==== Excerpted records ====

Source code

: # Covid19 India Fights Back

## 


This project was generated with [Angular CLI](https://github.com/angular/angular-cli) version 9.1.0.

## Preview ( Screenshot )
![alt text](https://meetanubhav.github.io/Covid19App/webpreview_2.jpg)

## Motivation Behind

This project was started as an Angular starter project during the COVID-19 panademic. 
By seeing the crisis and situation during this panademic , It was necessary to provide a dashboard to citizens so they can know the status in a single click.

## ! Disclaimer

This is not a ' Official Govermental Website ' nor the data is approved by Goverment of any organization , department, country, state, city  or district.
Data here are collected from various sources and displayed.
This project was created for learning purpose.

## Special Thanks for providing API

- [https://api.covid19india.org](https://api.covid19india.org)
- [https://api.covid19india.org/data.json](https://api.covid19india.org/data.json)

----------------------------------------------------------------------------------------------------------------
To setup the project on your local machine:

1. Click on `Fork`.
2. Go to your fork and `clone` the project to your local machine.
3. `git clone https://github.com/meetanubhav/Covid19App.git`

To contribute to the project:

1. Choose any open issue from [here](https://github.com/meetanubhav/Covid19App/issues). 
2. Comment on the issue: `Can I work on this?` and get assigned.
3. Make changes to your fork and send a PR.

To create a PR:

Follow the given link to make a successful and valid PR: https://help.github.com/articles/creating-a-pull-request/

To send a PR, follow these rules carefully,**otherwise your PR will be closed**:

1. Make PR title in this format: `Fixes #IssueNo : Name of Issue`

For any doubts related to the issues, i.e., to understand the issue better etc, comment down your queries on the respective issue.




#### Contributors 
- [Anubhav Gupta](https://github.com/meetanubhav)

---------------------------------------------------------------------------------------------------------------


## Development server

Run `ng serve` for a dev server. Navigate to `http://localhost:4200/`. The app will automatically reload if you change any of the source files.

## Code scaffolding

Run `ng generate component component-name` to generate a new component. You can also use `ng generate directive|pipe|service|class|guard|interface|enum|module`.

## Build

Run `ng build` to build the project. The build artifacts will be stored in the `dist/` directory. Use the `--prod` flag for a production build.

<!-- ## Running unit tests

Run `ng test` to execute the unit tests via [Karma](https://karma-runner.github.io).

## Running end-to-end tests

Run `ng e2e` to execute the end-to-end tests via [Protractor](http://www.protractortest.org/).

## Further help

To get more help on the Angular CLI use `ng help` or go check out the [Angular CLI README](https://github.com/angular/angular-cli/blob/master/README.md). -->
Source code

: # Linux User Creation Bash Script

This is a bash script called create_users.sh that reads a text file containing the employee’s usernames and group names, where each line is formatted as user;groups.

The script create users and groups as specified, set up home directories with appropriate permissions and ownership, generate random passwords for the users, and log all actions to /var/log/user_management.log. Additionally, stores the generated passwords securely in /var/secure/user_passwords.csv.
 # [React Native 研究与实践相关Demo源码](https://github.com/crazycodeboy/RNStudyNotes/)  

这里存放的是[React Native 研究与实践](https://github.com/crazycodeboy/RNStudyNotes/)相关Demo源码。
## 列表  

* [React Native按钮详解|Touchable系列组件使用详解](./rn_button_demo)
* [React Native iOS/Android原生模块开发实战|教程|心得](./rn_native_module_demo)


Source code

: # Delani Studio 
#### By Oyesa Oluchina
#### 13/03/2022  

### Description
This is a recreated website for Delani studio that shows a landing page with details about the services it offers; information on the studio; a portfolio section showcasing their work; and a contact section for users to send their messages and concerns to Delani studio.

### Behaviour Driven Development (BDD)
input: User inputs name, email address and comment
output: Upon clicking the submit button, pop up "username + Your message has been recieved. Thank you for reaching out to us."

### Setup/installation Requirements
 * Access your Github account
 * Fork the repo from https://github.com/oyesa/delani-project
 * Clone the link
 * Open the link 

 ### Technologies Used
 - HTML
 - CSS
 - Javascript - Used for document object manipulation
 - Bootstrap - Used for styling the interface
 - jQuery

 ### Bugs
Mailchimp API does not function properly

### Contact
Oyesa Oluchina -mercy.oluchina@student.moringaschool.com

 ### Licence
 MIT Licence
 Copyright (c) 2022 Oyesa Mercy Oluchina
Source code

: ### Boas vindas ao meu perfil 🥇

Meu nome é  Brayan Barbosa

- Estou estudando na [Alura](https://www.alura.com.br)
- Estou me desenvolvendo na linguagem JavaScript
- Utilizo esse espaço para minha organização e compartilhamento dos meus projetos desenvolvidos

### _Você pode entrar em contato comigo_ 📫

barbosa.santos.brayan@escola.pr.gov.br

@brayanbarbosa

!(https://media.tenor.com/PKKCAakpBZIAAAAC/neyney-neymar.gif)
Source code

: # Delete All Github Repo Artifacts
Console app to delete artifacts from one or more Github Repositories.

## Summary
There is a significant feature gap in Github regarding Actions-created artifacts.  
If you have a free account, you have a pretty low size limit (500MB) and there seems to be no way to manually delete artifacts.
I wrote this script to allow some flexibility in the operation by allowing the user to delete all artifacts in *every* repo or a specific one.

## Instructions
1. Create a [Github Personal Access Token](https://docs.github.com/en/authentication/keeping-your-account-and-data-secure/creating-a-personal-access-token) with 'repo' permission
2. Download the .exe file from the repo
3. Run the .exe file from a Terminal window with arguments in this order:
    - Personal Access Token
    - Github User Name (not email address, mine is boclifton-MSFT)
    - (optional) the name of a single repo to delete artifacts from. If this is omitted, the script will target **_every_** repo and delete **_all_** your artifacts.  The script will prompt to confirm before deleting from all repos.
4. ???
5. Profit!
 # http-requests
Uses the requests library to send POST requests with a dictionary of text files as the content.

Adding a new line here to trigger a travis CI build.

====

Please give an exact copy of the lines above, beginning with the line containing "Mailchimp API does not function properly" and running through the line containing "If you have", and of no other lines.

Mailchimp API does not function properly

### Contact
Oyesa Oluchina -mercy.oluchina@student.moringaschool.com

 ### Licence
 MIT Licence
 Copyright (c) 2022 Oyesa Mercy Oluchina
Source code

: ### Boas vindas ao meu perfil 🥇

Meu nome é  Brayan Barbosa

- Estou estudando na [Alura](https://www.alura.com.br)
- Estou me desenvolvendo na linguagem JavaScript
- Utilizo esse espaço para minha organização e compartilhamento dos meus projetos desenvolvidos

### _Você pode entrar em contato comigo_ 📫

barbosa.santos.brayan@escola.pr.gov.br

@brayanbarbosa

!(https://media.tenor.com/PKKCAakpBZIAAAAC/neyney-neymar.gif)
Source code

: # Delete All Github Repo Artifacts
Console app to delete artifacts from one or more Github Repositories.

## Summary
There is a significant feature gap in Github regarding Actions-created artifacts.  
If you have a free account, you have a pretty low size limit (500MB) and there seems to be no way to manually delete artifacts.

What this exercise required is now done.